**Assigned task**.
Reproduce word for word the lines of the listing from the first one through the one with "# recipe-training", omitting every picture.
== Exercise material ==
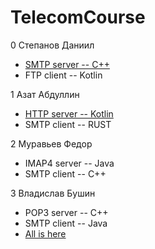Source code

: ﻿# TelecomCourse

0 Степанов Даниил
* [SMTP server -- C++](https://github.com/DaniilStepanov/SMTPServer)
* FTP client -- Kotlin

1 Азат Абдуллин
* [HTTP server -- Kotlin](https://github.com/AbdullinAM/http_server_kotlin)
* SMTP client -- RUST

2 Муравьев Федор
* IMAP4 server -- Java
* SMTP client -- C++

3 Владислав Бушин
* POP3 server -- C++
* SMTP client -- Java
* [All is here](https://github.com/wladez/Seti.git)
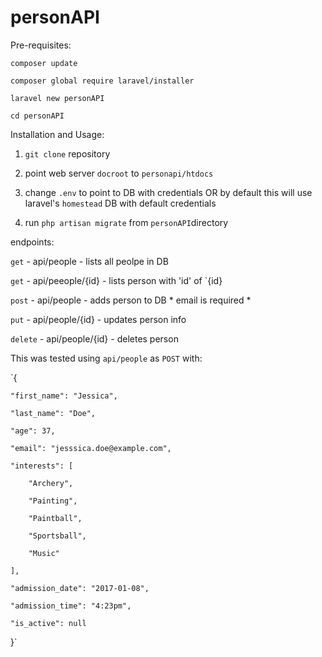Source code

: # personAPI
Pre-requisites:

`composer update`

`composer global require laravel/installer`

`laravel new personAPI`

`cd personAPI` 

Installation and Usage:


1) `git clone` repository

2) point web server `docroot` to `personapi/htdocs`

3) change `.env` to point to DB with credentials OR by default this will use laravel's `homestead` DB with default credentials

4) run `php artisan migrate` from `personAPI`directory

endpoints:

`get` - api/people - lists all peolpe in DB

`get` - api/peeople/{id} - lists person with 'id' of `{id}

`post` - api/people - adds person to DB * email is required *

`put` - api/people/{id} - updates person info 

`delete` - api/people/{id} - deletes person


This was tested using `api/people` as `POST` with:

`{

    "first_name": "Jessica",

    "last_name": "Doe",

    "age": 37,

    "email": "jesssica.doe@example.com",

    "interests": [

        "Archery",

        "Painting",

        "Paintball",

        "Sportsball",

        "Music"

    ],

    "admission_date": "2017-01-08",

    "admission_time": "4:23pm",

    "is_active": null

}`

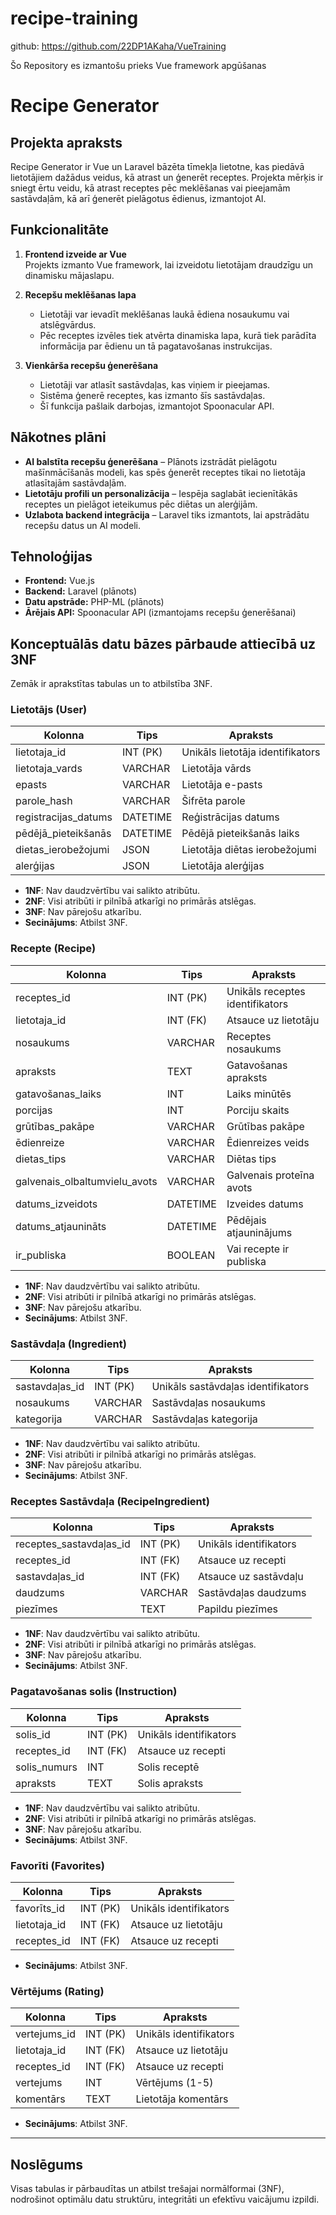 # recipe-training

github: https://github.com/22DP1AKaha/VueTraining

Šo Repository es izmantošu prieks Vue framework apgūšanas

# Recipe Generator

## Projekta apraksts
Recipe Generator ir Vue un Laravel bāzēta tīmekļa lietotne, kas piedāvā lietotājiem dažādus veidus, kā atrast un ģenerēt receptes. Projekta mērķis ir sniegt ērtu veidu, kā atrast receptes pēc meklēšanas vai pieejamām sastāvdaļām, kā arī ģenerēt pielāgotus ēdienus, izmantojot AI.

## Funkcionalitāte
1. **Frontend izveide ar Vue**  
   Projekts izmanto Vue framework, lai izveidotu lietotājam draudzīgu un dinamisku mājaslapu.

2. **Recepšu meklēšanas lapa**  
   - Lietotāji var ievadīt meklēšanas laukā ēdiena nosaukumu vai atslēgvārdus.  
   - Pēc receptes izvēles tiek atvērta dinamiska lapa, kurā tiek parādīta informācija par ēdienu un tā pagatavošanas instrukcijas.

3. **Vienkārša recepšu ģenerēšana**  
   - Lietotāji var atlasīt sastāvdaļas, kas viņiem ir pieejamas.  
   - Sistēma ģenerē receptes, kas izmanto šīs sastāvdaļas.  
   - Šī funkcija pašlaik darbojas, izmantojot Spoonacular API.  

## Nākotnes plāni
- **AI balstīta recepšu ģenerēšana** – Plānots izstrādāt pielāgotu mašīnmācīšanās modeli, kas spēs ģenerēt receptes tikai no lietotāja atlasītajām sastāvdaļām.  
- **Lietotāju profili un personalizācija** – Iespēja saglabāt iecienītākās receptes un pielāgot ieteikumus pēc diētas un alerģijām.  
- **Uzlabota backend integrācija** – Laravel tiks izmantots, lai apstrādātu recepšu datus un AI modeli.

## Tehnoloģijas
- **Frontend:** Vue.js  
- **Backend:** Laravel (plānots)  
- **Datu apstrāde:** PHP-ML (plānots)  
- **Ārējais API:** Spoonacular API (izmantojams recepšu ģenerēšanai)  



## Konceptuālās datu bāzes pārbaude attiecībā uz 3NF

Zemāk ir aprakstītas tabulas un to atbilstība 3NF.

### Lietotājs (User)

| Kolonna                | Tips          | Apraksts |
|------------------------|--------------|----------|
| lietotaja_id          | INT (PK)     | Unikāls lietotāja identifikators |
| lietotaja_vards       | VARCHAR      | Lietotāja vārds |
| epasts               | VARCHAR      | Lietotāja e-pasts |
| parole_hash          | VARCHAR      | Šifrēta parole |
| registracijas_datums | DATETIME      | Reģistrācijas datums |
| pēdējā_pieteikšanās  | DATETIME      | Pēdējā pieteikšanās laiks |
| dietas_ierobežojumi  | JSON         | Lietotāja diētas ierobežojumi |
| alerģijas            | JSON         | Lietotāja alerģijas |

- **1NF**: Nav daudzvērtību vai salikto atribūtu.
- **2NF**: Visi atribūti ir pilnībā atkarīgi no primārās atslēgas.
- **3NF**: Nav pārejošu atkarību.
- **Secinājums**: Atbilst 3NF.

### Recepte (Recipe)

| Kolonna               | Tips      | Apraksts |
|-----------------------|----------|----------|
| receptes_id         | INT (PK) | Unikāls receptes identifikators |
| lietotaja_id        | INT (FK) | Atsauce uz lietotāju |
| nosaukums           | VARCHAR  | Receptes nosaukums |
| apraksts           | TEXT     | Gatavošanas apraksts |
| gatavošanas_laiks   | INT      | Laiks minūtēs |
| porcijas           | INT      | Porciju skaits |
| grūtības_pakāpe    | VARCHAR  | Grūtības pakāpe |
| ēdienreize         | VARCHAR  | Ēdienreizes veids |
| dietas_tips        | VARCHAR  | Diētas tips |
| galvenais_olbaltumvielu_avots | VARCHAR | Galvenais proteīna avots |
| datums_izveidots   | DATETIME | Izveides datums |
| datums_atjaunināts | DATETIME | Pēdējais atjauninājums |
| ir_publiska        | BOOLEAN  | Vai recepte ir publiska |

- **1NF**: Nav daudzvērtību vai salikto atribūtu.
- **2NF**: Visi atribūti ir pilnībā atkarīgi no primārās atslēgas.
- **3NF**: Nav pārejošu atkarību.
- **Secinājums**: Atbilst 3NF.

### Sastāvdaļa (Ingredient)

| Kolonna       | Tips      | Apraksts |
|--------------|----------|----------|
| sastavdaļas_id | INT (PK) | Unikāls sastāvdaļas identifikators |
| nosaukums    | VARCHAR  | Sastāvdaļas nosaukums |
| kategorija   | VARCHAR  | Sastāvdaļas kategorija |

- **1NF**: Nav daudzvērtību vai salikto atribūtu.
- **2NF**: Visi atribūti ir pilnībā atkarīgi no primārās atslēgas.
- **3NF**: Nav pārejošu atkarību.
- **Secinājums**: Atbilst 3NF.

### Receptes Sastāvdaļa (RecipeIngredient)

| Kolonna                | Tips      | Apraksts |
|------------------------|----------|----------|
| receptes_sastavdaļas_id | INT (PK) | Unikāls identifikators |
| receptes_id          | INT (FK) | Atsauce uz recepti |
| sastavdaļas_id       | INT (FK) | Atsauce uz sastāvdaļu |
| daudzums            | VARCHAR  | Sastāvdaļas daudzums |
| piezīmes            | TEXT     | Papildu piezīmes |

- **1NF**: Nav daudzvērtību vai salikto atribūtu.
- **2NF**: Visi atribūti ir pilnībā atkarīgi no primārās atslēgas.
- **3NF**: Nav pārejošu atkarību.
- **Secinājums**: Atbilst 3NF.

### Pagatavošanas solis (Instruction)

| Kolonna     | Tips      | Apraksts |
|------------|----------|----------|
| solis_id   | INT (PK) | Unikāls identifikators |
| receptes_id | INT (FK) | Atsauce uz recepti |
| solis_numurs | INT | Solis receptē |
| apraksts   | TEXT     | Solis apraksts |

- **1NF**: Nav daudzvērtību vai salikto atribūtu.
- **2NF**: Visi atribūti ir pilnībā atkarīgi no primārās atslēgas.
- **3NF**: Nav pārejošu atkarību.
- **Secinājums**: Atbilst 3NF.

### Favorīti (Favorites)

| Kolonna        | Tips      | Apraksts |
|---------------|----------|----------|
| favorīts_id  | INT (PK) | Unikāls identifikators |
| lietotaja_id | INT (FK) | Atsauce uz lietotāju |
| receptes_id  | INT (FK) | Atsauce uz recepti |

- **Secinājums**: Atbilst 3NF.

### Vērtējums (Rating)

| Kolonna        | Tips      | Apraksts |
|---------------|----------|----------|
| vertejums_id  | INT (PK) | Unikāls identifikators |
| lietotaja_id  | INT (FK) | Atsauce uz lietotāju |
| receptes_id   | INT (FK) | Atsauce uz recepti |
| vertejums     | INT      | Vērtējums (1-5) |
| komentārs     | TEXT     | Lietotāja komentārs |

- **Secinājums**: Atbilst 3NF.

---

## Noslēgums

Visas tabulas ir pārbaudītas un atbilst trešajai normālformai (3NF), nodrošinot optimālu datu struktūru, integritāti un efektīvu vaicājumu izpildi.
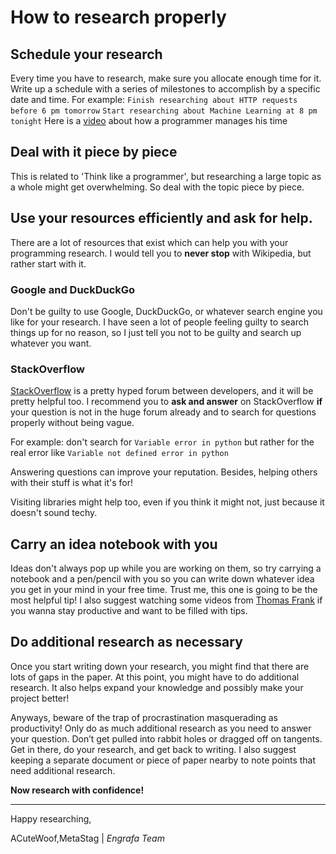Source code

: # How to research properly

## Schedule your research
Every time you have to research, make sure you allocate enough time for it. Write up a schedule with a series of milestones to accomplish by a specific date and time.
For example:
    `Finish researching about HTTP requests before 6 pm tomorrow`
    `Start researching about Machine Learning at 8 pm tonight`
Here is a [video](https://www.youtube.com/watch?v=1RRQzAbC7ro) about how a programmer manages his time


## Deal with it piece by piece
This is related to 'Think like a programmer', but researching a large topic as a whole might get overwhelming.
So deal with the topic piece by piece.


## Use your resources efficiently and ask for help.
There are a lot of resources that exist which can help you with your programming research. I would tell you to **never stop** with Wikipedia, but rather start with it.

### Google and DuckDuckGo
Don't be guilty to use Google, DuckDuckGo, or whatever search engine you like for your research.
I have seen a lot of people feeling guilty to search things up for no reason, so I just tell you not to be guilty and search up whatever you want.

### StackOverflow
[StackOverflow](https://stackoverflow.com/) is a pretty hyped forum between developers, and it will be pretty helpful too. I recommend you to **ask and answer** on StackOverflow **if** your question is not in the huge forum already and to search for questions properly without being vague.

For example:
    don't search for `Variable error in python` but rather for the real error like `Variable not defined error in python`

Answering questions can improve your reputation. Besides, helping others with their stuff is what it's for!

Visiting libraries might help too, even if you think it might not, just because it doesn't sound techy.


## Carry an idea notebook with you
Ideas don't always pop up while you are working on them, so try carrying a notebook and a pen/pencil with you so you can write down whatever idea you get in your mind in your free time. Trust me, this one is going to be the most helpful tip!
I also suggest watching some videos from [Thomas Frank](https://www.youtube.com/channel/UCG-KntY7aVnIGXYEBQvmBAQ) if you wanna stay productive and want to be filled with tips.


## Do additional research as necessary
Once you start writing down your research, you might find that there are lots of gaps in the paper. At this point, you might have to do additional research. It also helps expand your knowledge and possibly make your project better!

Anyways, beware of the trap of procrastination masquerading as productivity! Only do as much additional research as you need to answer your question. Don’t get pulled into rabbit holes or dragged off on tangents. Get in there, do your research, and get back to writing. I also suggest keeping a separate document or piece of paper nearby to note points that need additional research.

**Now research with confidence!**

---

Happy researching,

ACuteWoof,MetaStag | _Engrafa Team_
===
**Response to this task**.
Source code

: ﻿# TelecomCourse

0 Степанов Даниил
* [SMTP server -- C++](https://github.com/DaniilStepanov/SMTPServer)
* FTP client -- Kotlin

1 Азат Абдуллин
* [HTTP server -- Kotlin](https://github.com/AbdullinAM/http_server_kotlin)
* SMTP client -- RUST

2 Муравьев Федор
* IMAP4 server -- Java
* SMTP client -- C++

3 Владислав Бушин
* POP3 server -- C++
* SMTP client -- Java
* [All is here](https://github.com/wladez/Seti.git)
Source code

: # personAPI
Pre-requisites:

`composer update`

`composer global require laravel/installer`

`laravel new personAPI`

`cd personAPI` 

Installation and Usage:


1) `git clone` repository

2) point web server `docroot` to `personapi/htdocs`

3) change `.env` to point to DB with credentials OR by default this will use laravel's `homestead` DB with default credentials

4) run `php artisan migrate` from `personAPI`directory

endpoints:

`get` - api/people - lists all peolpe in DB

`get` - api/peeople/{id} - lists person with 'id' of `{id}

`post` - api/people - adds person to DB * email is required *

`put` - api/people/{id} - updates person info 

`delete` - api/people/{id} - deletes person


This was tested using `api/people` as `POST` with:

`{

    "first_name": "Jessica",

    "last_name": "Doe",

    "age": 37,

    "email": "jesssica.doe@example.com",

    "interests": [

        "Archery",

        "Painting",

        "Paintball",

        "Sportsball",

        "Music"

    ],

    "admission_date": "2017-01-08",

    "admission_time": "4:23pm",

    "is_active": null

}`

 # recipe-training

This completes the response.